実は、生えたての歯は意外と軟らかいのです。見た目には硬そうに見えますが、硬い状態で生えてくるわけではないのです。完全に硬くなるのには約3年かかるといわれています。
 ですから、エナメル質の再石灰化を促すフッ化物の応用は、歯の生えたてから3年間が最も有効とあれています。
 すなわち乳歯では歯が生えて間もない1歳頃から、永久歯では第1大臼歯が生える5~6歳頃から第2大臼歯が生え終わった後の15歳頃までの間が最も有効とされています。
 また一般に、フッ化物応用によるむし歯予防というと小児・学童期のものと思われがちですが、それ以降の思春期から成人を経て、歯の根の部分のむし歯のリスクの増す高齢者の年代に至るむし歯予防にも大変効果があり、全年代を通じ継続しての使用が望まれます。
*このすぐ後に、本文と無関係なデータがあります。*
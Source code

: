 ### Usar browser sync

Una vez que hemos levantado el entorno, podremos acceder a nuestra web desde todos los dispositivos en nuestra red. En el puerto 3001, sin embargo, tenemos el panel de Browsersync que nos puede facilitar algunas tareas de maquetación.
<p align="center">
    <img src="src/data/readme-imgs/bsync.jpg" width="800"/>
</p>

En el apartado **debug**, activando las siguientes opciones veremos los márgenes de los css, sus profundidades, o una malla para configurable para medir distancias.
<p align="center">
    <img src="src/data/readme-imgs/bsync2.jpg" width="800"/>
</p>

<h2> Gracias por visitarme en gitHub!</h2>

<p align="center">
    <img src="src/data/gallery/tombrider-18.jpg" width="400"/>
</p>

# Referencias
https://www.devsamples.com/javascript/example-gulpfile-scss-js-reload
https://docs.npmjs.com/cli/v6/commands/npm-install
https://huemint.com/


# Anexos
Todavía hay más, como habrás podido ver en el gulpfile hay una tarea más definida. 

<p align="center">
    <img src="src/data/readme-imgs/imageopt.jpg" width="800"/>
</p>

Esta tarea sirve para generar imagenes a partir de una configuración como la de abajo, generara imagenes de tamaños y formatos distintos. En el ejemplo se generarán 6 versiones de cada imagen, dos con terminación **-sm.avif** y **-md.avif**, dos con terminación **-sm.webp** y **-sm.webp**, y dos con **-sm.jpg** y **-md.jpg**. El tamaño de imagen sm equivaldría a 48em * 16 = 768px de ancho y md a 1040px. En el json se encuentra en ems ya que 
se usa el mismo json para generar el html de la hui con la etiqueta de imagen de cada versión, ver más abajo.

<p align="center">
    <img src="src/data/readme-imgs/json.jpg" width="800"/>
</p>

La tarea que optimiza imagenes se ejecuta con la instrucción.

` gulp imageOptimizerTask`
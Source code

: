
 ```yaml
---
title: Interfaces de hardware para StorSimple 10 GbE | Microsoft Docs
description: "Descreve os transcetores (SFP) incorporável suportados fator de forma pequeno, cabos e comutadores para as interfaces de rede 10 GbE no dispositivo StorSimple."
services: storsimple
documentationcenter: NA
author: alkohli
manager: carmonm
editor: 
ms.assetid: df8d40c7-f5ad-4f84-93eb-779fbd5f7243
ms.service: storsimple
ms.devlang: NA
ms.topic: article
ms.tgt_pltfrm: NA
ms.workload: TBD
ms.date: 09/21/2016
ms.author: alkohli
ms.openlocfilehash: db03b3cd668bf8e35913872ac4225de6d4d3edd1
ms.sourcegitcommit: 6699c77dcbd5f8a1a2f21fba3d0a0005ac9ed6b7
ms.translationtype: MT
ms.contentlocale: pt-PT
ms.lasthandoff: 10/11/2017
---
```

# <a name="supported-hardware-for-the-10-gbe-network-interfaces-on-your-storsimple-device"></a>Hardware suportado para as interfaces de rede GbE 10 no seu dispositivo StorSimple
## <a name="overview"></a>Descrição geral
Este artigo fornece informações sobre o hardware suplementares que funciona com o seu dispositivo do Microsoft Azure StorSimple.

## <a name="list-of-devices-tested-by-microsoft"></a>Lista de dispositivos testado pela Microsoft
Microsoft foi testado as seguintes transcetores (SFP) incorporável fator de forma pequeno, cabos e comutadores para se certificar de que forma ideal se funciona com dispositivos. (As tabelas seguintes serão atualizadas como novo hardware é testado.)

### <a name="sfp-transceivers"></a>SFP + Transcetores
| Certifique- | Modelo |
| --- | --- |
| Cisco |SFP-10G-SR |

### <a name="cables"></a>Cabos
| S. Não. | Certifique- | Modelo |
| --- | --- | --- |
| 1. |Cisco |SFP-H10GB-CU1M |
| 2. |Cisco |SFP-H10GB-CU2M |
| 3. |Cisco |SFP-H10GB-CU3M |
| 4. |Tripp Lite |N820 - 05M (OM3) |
 アメリカではこのフッ化物応用を全成人患者の32.2%に実施しているという報告がありますが、おそらく日本では0%に近い数字になるのではないでしょうか。
 その理由として我が国での永久歯に対するフッ化物応用による予防処置が健康保険で給付されないという事情が考えられるのですが、難しいところですね。
 常日頃からのフッ化物配合歯磨剤の使用を含め、定期健診の際には是非このフッ化物応用による処置を受けていただきたいものです。